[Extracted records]
* * * * *
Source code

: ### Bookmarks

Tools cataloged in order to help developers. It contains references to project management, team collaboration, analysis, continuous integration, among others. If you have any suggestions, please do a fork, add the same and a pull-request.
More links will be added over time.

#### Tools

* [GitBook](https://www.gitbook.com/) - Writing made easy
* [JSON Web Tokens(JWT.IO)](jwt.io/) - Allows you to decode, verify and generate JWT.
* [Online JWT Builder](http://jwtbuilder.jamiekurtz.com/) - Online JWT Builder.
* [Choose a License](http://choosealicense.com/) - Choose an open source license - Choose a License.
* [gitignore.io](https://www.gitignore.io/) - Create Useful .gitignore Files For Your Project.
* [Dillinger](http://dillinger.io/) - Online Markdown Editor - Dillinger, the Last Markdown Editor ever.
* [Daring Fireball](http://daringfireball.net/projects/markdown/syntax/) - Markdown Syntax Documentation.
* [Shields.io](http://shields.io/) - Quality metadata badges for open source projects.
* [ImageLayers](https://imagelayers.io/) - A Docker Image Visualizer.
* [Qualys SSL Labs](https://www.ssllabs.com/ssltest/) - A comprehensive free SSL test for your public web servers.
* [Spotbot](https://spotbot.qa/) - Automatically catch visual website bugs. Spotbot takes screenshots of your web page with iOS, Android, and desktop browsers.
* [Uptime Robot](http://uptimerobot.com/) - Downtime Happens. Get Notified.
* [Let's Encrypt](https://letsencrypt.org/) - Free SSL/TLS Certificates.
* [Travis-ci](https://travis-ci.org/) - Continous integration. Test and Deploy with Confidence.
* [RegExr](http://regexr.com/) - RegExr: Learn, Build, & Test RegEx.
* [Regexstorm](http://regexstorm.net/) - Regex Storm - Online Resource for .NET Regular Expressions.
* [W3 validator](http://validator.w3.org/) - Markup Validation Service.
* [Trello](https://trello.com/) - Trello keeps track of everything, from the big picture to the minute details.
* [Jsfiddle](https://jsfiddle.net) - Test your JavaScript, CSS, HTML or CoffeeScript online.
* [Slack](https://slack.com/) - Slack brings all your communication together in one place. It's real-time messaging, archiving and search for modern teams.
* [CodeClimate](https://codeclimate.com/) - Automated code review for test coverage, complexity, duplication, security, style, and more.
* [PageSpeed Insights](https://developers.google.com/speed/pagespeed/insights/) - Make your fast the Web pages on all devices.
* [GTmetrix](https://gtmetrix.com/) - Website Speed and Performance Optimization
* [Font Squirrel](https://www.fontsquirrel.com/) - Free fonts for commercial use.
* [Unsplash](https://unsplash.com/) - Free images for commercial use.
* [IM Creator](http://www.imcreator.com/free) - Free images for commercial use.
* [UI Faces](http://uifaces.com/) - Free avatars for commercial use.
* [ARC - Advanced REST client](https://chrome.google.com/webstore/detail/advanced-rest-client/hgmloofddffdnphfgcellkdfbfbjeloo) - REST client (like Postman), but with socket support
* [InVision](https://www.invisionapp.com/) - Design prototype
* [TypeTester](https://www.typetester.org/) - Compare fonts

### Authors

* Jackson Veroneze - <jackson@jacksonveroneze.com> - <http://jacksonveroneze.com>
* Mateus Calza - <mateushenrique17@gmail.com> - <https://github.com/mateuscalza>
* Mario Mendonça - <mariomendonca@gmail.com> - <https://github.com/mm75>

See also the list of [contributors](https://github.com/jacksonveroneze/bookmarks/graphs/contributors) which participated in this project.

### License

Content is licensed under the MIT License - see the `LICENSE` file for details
* * * * *
#### Your task
Taking the line with "Writing made easy" as the first and the line with "Free SSL/TLS Certificates." as the last, retype that stretch of the data above exactly, with no other lines.

#### Written solution
* [GitBook](https://www.gitbook.com/) - Writing made easy
* [JSON Web Tokens(JWT.IO)](jwt.io/) - Allows you to decode, verify and generate JWT.
* [Online JWT Builder](http://jwtbuilder.jamiekurtz.com/) - Online JWT Builder.
* [Choose a License](http://choosealicense.com/) - Choose an open source license - Choose a License.
* [gitignore.io](https://www.gitignore.io/) - Create Useful .gitignore Files For Your Project.
* [Dillinger](http://dillinger.io/) - Online Markdown Editor - Dillinger, the Last Markdown Editor ever.
* [Daring Fireball](http://daringfireball.net/projects/markdown/syntax/) - Markdown Syntax Documentation.
* [Shields.io](http://shields.io/) - Quality metadata badges for open source projects.
* [ImageLayers](https://imagelayers.io/) - A Docker Image Visualizer.
* [Qualys SSL Labs](https://www.ssllabs.com/ssltest/) - A comprehensive free SSL test for your public web servers.
* [Spotbot](https://spotbot.qa/) - Automatically catch visual website bugs. Spotbot takes screenshots of your web page with iOS, Android, and desktop browsers.
* [Uptime Robot](http://uptimerobot.com/) - Downtime Happens. Get Notified.
* [Let's Encrypt](https://letsencrypt.org/) - Free SSL/TLS Certificates.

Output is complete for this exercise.